March 4, 2010

Study Shows Women Are More Prone to Facial Wrinkles Than Men

Findings from a study published in the November/December issue of Aesthetic Surgery Journal (ASJ) suggest that gender-specific differences in the perioral skin (skin surrounding the mouth) account for more and deeper skin wrinkling in women than in men.

“The aim of this study is to obtain new insight into the perception that women wrinkle earlier and more severely than men,” said the study’s lead author, Emma C. Paes, M.D., from the Department of Plastic, Reconstructive and Hand Surgery at the University Medical Center in Utrecht, Netherlands. “If we understood the reasons for differences in wrinkling between women and men, then we might be able to develop better strategies for the treatment of perioral wrinkles.”

The study found that all of the following could explain the presence of more and deeper perioral wrinkles in women:

Women’s perioral skin contains fewer sweat glands and sebaceous glands (microscopic glands in the skin that secrete an oily/waxy matter, called sebum, to lubricate skin and hair), which could influence the natural filling of the dermis (skin).

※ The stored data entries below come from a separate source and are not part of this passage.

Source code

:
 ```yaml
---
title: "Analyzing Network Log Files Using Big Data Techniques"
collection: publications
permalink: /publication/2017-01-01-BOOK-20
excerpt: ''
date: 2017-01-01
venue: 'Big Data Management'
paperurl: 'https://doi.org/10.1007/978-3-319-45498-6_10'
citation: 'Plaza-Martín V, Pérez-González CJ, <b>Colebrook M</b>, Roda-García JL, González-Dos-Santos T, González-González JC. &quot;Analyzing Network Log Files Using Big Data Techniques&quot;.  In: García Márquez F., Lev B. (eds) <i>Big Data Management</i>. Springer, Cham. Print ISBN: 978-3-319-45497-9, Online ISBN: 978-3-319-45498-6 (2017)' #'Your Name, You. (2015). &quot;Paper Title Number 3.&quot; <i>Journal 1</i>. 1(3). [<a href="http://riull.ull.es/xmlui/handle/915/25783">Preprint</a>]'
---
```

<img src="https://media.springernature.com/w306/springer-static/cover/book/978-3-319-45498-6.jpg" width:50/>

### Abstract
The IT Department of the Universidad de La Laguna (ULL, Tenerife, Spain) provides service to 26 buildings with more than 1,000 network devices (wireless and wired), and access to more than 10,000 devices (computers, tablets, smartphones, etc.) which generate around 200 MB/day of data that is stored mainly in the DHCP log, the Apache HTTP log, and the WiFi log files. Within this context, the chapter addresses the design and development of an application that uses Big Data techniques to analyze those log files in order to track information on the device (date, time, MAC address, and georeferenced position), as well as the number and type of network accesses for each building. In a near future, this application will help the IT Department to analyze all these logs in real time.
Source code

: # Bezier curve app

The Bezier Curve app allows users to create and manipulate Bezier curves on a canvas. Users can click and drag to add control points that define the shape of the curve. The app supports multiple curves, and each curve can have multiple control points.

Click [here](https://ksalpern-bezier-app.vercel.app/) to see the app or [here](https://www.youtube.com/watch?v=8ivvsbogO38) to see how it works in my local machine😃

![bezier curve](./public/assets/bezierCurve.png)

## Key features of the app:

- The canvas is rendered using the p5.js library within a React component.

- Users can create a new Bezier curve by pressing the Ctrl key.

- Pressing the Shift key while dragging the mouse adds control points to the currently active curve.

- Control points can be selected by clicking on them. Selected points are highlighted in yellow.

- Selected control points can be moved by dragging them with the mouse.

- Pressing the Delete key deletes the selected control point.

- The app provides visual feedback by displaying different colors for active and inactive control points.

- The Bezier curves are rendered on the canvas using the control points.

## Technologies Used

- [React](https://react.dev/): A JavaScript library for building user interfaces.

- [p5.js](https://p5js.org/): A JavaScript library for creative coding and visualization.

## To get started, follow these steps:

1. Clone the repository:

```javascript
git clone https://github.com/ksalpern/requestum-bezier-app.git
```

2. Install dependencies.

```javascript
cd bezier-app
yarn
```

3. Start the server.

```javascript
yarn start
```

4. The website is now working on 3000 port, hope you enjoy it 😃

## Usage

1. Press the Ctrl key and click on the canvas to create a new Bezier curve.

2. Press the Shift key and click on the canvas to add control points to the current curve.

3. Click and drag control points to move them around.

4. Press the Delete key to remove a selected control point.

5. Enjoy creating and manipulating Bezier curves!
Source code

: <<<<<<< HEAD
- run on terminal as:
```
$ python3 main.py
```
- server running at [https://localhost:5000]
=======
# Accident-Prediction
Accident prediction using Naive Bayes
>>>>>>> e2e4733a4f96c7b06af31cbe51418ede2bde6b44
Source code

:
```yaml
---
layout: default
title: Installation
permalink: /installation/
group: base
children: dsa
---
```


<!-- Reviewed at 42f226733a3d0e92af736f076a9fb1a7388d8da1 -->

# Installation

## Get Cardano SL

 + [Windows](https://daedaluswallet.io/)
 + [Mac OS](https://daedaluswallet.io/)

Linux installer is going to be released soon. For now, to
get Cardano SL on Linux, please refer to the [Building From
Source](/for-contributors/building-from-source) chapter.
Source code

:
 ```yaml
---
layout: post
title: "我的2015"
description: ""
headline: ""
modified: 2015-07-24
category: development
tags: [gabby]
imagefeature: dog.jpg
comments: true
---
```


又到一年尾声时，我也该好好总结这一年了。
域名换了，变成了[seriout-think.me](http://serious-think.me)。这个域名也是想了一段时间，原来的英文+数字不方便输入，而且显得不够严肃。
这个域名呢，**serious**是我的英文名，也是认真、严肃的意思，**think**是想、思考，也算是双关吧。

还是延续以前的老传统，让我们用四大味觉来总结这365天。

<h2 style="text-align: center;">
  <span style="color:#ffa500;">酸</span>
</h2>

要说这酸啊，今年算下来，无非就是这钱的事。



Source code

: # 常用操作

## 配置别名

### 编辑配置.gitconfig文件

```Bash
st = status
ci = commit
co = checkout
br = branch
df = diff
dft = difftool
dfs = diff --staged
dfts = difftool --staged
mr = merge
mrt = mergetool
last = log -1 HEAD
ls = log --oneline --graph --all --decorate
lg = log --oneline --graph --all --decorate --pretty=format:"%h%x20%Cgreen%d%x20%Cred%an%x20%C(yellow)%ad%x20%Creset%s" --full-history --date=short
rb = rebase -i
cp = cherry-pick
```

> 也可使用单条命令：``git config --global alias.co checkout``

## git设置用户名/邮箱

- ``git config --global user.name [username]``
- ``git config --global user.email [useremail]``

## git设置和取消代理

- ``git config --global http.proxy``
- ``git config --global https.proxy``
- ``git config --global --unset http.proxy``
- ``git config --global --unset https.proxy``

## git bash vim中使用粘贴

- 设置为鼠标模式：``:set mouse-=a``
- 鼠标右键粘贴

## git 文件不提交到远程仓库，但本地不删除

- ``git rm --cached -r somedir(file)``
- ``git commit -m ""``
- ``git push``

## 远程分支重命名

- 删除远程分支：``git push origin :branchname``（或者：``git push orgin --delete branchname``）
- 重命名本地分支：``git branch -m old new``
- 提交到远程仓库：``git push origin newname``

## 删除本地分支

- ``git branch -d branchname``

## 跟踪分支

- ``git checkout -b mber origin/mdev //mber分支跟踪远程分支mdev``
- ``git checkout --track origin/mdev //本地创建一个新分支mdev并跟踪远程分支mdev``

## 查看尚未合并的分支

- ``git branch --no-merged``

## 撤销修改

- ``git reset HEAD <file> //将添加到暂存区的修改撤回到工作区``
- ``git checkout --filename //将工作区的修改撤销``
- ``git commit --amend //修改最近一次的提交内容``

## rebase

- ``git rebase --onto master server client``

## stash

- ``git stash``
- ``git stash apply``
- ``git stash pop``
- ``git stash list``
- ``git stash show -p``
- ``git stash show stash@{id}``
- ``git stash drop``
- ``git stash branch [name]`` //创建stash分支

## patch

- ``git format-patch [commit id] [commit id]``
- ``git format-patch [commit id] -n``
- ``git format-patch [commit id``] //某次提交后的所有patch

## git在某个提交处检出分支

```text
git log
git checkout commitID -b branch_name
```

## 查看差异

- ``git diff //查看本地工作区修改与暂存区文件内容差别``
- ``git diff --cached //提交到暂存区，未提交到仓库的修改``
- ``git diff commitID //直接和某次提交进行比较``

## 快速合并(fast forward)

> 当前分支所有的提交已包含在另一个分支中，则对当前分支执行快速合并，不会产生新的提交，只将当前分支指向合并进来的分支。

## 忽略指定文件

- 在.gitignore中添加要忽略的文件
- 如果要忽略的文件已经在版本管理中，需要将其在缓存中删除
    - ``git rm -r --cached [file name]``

Women’s perioral skin contains fewer blood vessels and, therefore, is less vascularized compared to men, which could accelerate the development of wrinkles.

In women, the closer attachment of the muscular fibers surrounding the mouth to the dermis may cause an inward traction, thereby creating deeper wrinkles.

Current treatments for perioral wrinkles include the use of lasers & chemical peels, Botox injections, and injectable or implantable wrinkle fillers. Despite these many options, the effective treatment of wrinkles in the perioral region still remains a challenging problem.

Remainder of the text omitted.